# removing the latex forehead from a wig cap



## timekiller (Oct 18, 2011)

"Usually" the hair is glued and can be removed by using 90% isolated alcohol. This works for latex masks. Make sure to wash if afterwards.


----------



## nfirkins80 (Aug 5, 2021)

my ignorant question rubbing the latex with alcohol will help get rid of it, no cutting or anything? what do you think is the best adhesive to then attach to a regular bald cap? thanks


----------



## Frankie's Girl (Aug 27, 2007)

Pretty sure alcohol won't dissolve the latex/rubber mask part; only if the hair is glued onto the latex/rubber head part (and the glue is susceptible to the alcohol - some aren't).

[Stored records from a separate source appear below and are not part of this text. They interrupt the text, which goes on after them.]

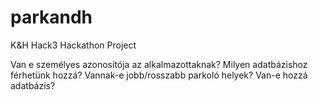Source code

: # parkandh
K&amp;H Hack3 Hackathon Project


Van e személyes azonosítója az alkalmazottaknak?
Milyen adatbázishoz férhetünk hozzá?
Vannak-e jobb/rosszabb parkoló helyek?
    Van-e hozzá adatbázis?

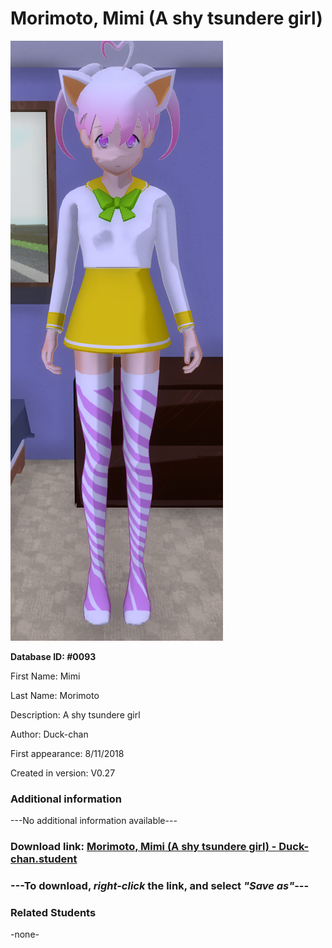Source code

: # Morimoto, Mimi (A shy tsundere girl)

<img src="../../Files/Images/Morimoto, Mimi (A shy tsundere girl).png" title="Morimoto, Mimi (A shy tsundere girl) - Duck-chan">

**Database ID: #0093**

First Name: Mimi

Last Name: Morimoto

Description: A shy tsundere girl

Author: Duck-chan

First appearance: 8/11/2018

Created in version: V0.27

### Additional information

---No additional information available---

### Download link: <a href="https://raw.githubusercontent.com/Arbiter1223/Daigaku-Gurashi-Custom-Students/master/Files/Student%20Files/Morimoto%2C%20Mimi%20(A%20shy%20tsundere%20girl)%20-%20Duck-chan.student">Morimoto, Mimi (A shy tsundere girl) - Duck-chan.student</a>

### ---**To download, _right-click_ the link, and select _"Save as"_**---

### Related Students

-none-
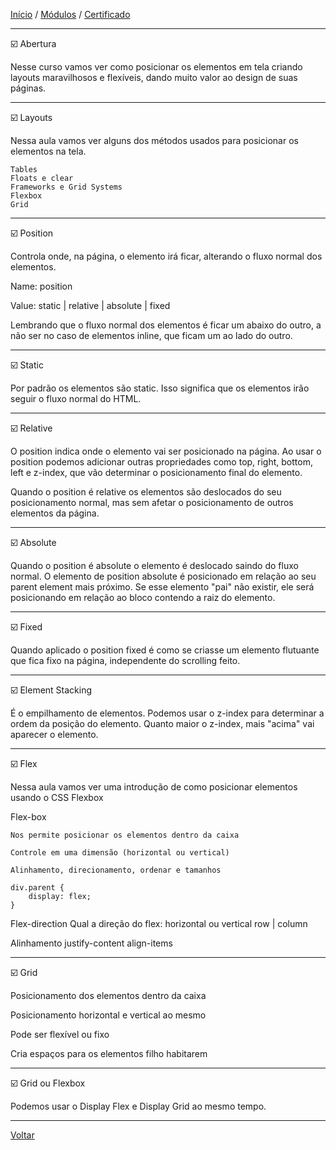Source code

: [Início](https://github.com/Thalyalm/rocketseat-trilha-fundamentar) /
[Módulos](https://github.com/Thalyalm/rocketseat-trilha-fundamentar/tree/main/modulos/readme.md) /
[Certificado](https://github.com/Thalyalm/rocketseat-trilha-fundamentar/tree/main/certificado)

---

:ballot_box_with_check: Abertura

Nesse curso vamos ver como posicionar os elementos em tela criando layouts maravilhosos e flexíveis, dando muito valor ao design de suas páginas.

---

:ballot_box_with_check: Layouts

Nessa aula vamos ver alguns dos métodos usados para posicionar os elementos na tela.

    Tables
    Floats e clear
    Frameworks e Grid Systems
    Flexbox
    Grid

---

:ballot_box_with_check: Position

Controla onde, na página, o elemento irá ficar, alterando o fluxo normal dos elementos.

Name: 
    position

Value: 
    static | relative | absolute | fixed

Lembrando que o fluxo normal dos elementos é ficar um abaixo do outro, a não ser no caso de elementos inline, que ficam um ao lado do outro.

---

:ballot_box_with_check: Static

Por padrão os elementos são static. Isso significa que os elementos irão seguir o fluxo normal do HTML.

---

:ballot_box_with_check: Relative

O position indica onde o elemento vai ser posicionado na página. Ao usar o position podemos adicionar outras propriedades como top, right, bottom, left e z-index, que vão determinar o posicionamento final do elemento.

Quando o position é relative os elementos são deslocados do seu posicionamento normal, mas sem afetar o posicionamento de outros elementos da página.

---

:ballot_box_with_check: Absolute

Quando o position é absolute o elemento é deslocado saindo do fluxo normal. O elemento de position absolute é posicionado em relação ao seu parent element mais próximo. Se esse elemento "pai" não existir, ele será posicionando em relação ao bloco contendo a raiz do elemento.

---

:ballot_box_with_check: Fixed

Quando aplicado o position fixed é como se criasse um elemento flutuante que fica fixo na página, independente do scrolling feito.

---

:ballot_box_with_check: Element Stacking

É o empilhamento de elementos. Podemos usar o z-index para determinar a ordem da posição do elemento. Quanto maior o z-index, mais "acima" vai aparecer o elemento.

---

:ballot_box_with_check: Flex

Nessa aula vamos ver uma introdução de como posicionar elementos usando o CSS Flexbox

Flex-box

    Nos permite posicionar os elementos dentro da caixa

    Controle em uma dimensão (horizontal ou vertical)

    Alinhamento, direcionamento, ordenar e tamanhos

    div.parent {
        display: flex;
    }

Flex-direction
    Qual a direção do flex: horizontal ou vertical
    row | column

Alinhamento
    justify-content
    align-items

---

:ballot_box_with_check: Grid

Posicionamento dos elementos dentro da caixa

Posicionamento horizontal e vertical ao mesmo

Pode ser flexível ou fixo

Cria espaços para os elementos filho habitarem

---

:ballot_box_with_check: Grid ou Flexbox

Podemos usar o Display Flex e Display Grid ao mesmo tempo.

---

[Voltar](https://github.com/Thalyalm/rocketseat-trilha-fundamentar/tree/main/modulos/posicionando-foguetes/readme.md)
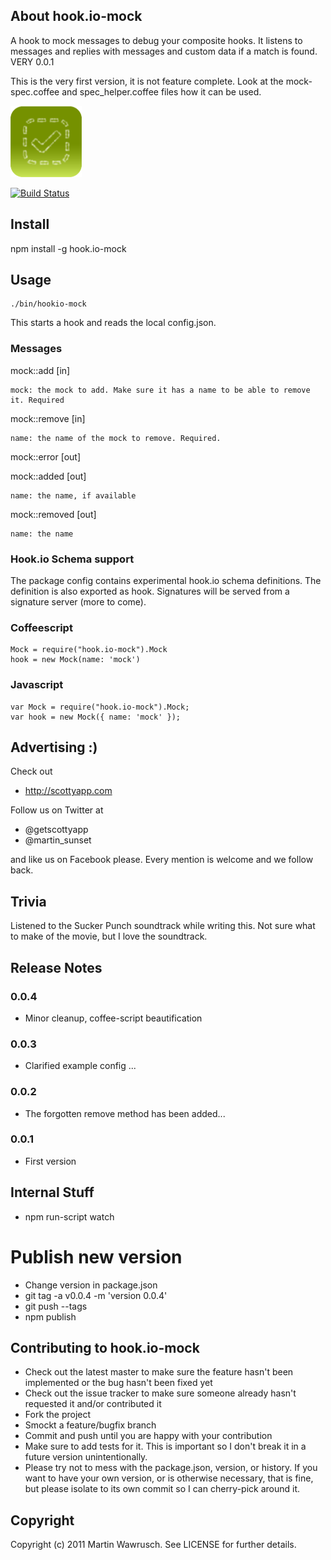 ## About hook.io-mock

A hook to mock messages to debug your composite hooks. It listens to messages and replies with messages and custom data if a match is found. VERY 0.0.1

This is the very first version, it is not feature complete. Look at the mock-spec.coffee and spec_helper.coffee files how it can be used.

![Mock Icon](http://github.com/scottyapp/hook.io-mock/raw/master/assets/mock114x114.png)

[![Build Status](https://secure.travis-ci.org/scottyapp/hook.io-mock.png)](http://travis-ci.org/scottyapp/hook.io-mock.png)


## Install

npm install -g hook.io-mock

## Usage

	./bin/hookio-mock 

This starts a hook and reads the local config.json. 

### Messages

mock::add [in]

	mock: the mock to add. Make sure it has a name to be able to remove it. Required

mock::remove [in]

	name: the name of the mock to remove. Required.

mock::error [out]


mock::added [out]

	name: the name, if available

mock::removed [out]

	name: the name
	
### Hook.io Schema support 

The package config contains experimental hook.io schema definitions. The definition is also exported as hook. Signatures will be served from a signature server (more to come).

### Coffeescript

	Mock = require("hook.io-mock").Mock
	hook = new Mock(name: 'mock')
 
### Javascript

	var Mock = require("hook.io-mock").Mock;
	var hook = new Mock({ name: 'mock' });

## Advertising :)

Check out 

* http://scottyapp.com

Follow us on Twitter at 

* @getscottyapp
* @martin_sunset

and like us on Facebook please. Every mention is welcome and we follow back.

## Trivia

Listened to the Sucker Punch soundtrack while writing this. Not sure what to make of the movie, but I love the soundtrack.

## Release Notes

### 0.0.4

* Minor cleanup, coffee-script beautification

### 0.0.3

* Clarified example config ...

### 0.0.2

* The forgotten remove method has been added...

### 0.0.1

* First version

## Internal Stuff

* npm run-script watch

# Publish new version

* Change version in package.json
* git tag -a v0.0.4 -m 'version 0.0.4'
* git push --tags
* npm publish

## Contributing to hook.io-mock
 
* Check out the latest master to make sure the feature hasn't been implemented or the bug hasn't been fixed yet
* Check out the issue tracker to make sure someone already hasn't requested it and/or contributed it
* Fork the project
* Smockt a feature/bugfix branch
* Commit and push until you are happy with your contribution
* Make sure to add tests for it. This is important so I don't break it in a future version unintentionally.
* Please try not to mess with the package.json, version, or history. If you want to have your own version, or is otherwise necessary, that is fine, but please isolate to its own commit so I can cherry-pick around it.

## Copyright

Copyright (c) 2011 Martin Wawrusch. See LICENSE for
further details.


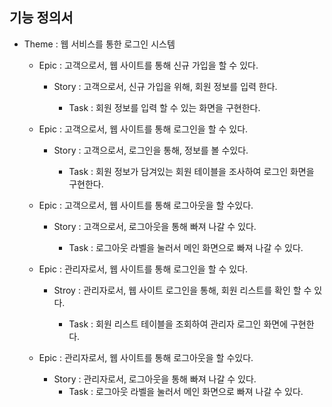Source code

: ## 기능 정의서



- Theme : 웹 서비스를 통한 로그인 시스템

  

  - Epic : 고객으로서, 웹 사이트를 통해 신규 가입을 할 수 있다.

    - Story : 고객으로서,  신규 가입을 위해, 회원 정보를 입력 한다.

      - Task : 회원 정보를 입력 할 수 있는 화면을 구현한다.

        

  - Epic : 고객으로서, 웹 사이트를 통해 로그인을 할 수 있다.

    - Story : 고객으로서, 로그인을 통해, 정보를 볼 수있다.

      - Task : 회원 정보가 담겨있는 회원 테이블을 조사하여 로그인 화면을 구현한다.

        

  - Epic : 고객으로서, 웹 사이트를 통해 로그아웃을 할 수있다.

    - Story : 고객으로서, 로그아웃을 통해 빠져 나갈 수 있다.

      - Task : 로그아웃 라벨을 눌러서 메인 화면으로 빠져 나갈 수 있다.

        

  - Epic : 관리자로서, 웹 사이트를 통해 로그인을 할 수 있다.

    - Stroy : 관리자로서, 웹 사이트 로그인을 통해, 회원 리스트를 확인 할 수 있다.

      - Task : 회원 리스트 테이블을 조회하여 관리자 로그인 화면에 구현한다.

        

  - Epic : 관리자로서, 웹 사이트를 통해 로그아웃을 할 수있다.

    - Story : 관리자로서, 로그아웃을 통해 빠져 나갈 수 있다.
      - Task : 로그아웃 라벨을 눌러서 메인 화면으로 빠져 나갈 수 있다.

If it was me, wanting to cut off the forehead part and just have the hair, I'd likely get a very sharp exacto blade/knife and VERY carefully cut right at the hair line, and try really hard to not cut the hair part at all, and then brush the hair over a bit to camouflage the edges (maybe use a bit of glue to get it to stay put). I think then I'd not worry about attaching it to a bald cap, but slide it onto your head over the bald cap like a hat. You could technically use spirit gum to glue it down to your skin/the bald cap around the edges if you were worried (you definitely will need to get a spirit gum remover also).


----------



## nfirkins80 (Aug 5, 2021)

Frankie's Girl said:


> Pretty sure alcohol won't dissolve the latex/rubber mask part; only if the hair is glued onto the latex/rubber head part (and the glue is susceptible to the alcohol - some aren't).
> 
> If it was me, wanting to cut off the forehead part and just have the hair, I'd likely get a very sharp exacto blade/knife and VERY carefully cut right at the hair line, and try really hard to not cut the hair part at all, and then brush the hair over a bit to camouflage the edges (maybe use a bit of glue to get it to stay put). I think then I'd not worry about attaching it to a bald cap, but slide it onto your head over the bald cap like a hat. You could technically use spirit gum to glue it down to your skin/the bald cap around the edges if you were worried (you definitely will need to get a spirit gum remover also).


Thank you, I think that's what I'll do. A little afraid the wig may fall off, but I could use spirit gum or pros-aide to attch to bald cap, right? I jump around a lot on Halloween night..


----------